An Agreement That Lacks Consideration Is Said To Be

A promise to pay part of a debt is not a sufficient counterpart to pay a larger debt. This is because there is no new counterpart for paying a smaller amount of money. For example, a buyer of goods who has paid £10 in the past. This is not a good counterparty for the delivery of new goods to conclude a new contract. In any event, if the promisor provides what he was obliged to do under public law, the promised fulfilment of the existing obligation is in any event not a good consideration. At Collins vs. Godefrey, Godefrey promised to pay Collins for his testimony. It was found that Collins failed to keep his promise, as he was in any event subject to a legal obligation to testify. [21] “Past consideration is not a consideration”: the recital must be “executory” or “executed”, but not “not”, In other words, the consideration must be made in the present or in the future, but things that are done before cannot be a good consideration. [6] The special word “consideration” in contract law refers to something that has value in the eyes of the law. It is consideration that has been provided in the past and not at the time of conclusion of the contract. On the other side of the coin, the illegal quid pro quo could be a promise not to do something to which a party is legally required to pay taxes, for example.B.

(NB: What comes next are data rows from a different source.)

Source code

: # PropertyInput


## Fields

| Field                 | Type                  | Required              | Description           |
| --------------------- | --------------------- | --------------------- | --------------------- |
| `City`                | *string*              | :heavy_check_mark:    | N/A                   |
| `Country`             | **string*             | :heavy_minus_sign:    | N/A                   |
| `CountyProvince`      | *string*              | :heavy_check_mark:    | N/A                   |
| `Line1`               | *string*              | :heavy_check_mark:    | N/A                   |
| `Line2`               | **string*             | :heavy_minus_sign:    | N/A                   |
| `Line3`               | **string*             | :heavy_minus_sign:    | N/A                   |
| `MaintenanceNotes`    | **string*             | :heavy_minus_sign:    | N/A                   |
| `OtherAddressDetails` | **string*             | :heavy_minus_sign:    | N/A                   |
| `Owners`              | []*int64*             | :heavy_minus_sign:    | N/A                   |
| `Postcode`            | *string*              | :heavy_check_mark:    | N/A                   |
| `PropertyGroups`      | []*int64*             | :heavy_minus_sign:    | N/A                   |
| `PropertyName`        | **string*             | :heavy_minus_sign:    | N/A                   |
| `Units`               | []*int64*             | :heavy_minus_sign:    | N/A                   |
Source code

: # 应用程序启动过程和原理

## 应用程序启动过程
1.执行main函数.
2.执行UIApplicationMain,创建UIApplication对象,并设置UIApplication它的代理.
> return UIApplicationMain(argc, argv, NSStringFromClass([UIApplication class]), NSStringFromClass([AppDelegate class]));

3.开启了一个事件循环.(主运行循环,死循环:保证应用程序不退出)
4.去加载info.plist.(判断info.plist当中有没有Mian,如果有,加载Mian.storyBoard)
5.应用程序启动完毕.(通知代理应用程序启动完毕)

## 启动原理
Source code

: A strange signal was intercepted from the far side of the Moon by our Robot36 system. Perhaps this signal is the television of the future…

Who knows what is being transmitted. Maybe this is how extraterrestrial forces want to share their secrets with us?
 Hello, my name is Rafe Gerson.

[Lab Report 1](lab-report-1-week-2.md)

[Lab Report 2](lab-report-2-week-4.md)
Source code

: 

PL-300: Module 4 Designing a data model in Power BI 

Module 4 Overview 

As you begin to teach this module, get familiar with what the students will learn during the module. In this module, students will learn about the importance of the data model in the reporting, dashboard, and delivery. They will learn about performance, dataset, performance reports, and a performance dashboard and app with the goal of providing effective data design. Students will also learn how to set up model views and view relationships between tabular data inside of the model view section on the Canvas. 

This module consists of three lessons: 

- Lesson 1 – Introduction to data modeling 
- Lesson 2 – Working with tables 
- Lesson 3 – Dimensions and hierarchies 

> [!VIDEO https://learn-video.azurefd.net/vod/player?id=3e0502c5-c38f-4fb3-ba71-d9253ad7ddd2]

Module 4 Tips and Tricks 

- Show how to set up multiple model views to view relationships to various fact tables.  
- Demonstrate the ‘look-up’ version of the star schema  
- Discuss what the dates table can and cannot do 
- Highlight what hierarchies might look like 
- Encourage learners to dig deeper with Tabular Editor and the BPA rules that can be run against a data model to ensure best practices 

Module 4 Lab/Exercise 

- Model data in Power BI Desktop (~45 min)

or to satisfy a legal requirement. For this reason, consideration may be insufficient from a commercial point of view, but for legal purposes: similarly, if a party is already legally required to do something, it cannot be a new consideration either. A commitment to fulfil an existing contractual obligation towards a third party (as opposed to the fulfilment of that obligation) may also constitute consideration. [17] Nor is the promise to honour an obligation already owed to the contractor a good consideration. [23] However, this rule has been considerably limited by recent case law. The general rule is that when a creditor promises to pay a debt against a fraction of the payment by paying the agreed portion, the commitment is not in return for the promise, since it is only the partial performance of a contractual obligation already due. [24] [25] Therefore, the debtor remains liable for the entire amount, as it cannot force the promisor to accept less. A prominent example is Stilk v Myrick, where Stilk, a sailor, agreed with Myrick to sail his boat for £5 a month to the Baltic Sea and back. During the trip, two men deserted.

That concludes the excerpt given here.